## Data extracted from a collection
───
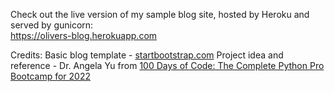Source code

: Check out the live version of my sample blog site, hosted by Heroku and served by gunicorn:       
https://olivers-blog.herokuapp.com

Credits:
Basic blog template - [startbootstrap.com](https://startbootstrap.com/theme/clean-blog)
Project idea and reference - Dr. Angela Yu from [100 Days of Code: The Complete Python Pro Bootcamp for 2022](https://bit.ly/3S3ihuC)
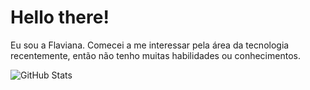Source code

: # Hello there!
Eu sou a Flaviana. Comecei a me interessar pela área da tecnologia recentemente, então não tenho muitas habilidades ou conhecimentos.

![GitHub Stats](https://github-readme-stats.vercel.app/api?username=angg3lica&theme=transparent&bg_color=000&border_color=30A3DC&show_icons=true&icon_color=30A3DC&title_color=E94D5F&text_color=FFF)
───
## How to complete this task
Working through the entries above, copy every line in which "blog" is found.

## Exercise solution
: Check out the live version of my sample blog site, hosted by Heroku and served by gunicorn:       
https://olivers-blog.herokuapp.com
Basic blog template - [startbootstrap.com](https://startbootstrap.com/theme/clean-blog)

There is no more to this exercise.